= Work item =
Please return every line in the entries below with the word "전통적인" in it.

[Stored data entries]
★ ★ ★ ★
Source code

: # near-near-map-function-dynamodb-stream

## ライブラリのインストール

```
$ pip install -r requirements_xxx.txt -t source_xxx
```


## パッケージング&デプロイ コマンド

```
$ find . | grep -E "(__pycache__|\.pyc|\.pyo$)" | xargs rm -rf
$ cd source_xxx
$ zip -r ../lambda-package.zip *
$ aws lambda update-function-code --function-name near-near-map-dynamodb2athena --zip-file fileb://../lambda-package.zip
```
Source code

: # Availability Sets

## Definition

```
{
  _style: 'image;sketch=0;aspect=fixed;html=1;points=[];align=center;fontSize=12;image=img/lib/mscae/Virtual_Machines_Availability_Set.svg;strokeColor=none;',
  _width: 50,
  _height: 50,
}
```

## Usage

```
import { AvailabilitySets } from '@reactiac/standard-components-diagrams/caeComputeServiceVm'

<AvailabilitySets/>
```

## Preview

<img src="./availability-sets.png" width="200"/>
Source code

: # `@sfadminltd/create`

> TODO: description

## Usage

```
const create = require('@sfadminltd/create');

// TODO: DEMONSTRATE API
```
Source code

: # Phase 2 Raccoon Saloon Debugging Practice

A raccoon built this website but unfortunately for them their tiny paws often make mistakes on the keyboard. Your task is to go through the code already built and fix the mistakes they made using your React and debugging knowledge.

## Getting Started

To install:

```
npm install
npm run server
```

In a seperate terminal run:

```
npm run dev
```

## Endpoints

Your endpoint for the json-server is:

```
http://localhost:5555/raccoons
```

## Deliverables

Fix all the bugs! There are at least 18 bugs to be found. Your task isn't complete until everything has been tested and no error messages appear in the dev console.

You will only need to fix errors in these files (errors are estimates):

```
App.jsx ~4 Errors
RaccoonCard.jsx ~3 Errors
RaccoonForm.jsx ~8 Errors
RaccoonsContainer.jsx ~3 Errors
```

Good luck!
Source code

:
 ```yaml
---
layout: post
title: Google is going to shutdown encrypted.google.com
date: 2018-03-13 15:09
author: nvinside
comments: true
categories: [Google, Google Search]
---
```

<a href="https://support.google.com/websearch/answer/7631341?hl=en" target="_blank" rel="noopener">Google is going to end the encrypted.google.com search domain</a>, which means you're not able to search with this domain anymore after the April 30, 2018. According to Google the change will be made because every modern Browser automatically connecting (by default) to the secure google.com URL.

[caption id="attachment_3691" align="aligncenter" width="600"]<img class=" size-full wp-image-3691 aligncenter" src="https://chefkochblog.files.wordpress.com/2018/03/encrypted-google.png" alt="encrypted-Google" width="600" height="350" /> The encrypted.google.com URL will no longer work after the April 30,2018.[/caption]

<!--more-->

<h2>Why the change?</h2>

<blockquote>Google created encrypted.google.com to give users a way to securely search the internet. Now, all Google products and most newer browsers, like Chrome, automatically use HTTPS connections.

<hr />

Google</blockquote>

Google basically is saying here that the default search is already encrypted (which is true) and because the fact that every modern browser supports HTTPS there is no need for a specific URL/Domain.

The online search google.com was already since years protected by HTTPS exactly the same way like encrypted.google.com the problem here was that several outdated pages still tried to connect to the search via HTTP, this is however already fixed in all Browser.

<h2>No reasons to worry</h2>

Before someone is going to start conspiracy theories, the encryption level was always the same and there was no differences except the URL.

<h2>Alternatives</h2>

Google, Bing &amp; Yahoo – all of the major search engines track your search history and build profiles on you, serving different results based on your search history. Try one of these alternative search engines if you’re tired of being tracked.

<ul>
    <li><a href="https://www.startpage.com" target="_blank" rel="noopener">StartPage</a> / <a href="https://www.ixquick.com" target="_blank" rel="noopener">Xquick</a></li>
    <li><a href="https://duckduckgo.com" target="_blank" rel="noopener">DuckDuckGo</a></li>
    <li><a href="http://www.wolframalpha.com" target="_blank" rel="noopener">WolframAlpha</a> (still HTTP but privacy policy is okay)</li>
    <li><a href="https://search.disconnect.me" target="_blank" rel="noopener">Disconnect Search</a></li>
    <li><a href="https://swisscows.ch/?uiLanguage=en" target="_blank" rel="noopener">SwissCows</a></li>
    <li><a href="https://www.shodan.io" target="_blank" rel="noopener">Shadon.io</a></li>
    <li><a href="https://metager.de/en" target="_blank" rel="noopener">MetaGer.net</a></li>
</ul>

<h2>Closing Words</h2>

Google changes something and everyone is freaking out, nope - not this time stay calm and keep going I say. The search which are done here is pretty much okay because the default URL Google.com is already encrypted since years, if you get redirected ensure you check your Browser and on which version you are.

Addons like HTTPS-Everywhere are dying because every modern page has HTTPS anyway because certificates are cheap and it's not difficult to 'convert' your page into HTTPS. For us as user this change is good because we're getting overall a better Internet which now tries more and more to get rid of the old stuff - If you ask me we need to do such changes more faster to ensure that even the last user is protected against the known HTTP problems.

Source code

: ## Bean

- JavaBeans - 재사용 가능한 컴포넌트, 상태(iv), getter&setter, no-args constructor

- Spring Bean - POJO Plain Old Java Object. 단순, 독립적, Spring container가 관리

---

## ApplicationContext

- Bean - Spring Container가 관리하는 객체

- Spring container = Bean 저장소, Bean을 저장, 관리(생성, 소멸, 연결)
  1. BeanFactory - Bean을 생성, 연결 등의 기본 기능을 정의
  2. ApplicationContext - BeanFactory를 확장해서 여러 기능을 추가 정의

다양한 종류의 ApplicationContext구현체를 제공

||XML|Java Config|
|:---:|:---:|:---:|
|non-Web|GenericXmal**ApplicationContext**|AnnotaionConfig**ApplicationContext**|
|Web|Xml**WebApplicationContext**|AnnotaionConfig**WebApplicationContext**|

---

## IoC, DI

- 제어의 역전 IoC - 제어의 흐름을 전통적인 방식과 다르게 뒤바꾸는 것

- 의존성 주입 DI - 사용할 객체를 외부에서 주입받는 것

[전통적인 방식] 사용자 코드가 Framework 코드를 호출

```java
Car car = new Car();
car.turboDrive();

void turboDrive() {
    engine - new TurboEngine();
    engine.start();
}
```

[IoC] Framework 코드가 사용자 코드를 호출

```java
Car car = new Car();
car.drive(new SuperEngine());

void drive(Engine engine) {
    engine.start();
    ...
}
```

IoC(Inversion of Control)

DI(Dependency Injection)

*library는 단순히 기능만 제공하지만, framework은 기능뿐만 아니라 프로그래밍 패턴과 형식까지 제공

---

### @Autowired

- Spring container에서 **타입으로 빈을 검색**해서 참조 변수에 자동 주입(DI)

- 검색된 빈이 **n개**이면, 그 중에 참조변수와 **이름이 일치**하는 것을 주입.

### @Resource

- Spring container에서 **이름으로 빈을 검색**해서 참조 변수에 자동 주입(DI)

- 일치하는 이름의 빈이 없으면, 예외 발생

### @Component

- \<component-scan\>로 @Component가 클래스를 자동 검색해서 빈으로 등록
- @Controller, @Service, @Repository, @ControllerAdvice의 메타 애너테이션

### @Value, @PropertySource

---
★ ★ ★ ★
= Solution =
- 제어의 역전 IoC - 제어의 흐름을 전통적인 방식과 다르게 뒤바꾸는 것
[전통적인 방식] 사용자 코드가 Framework 코드를 호출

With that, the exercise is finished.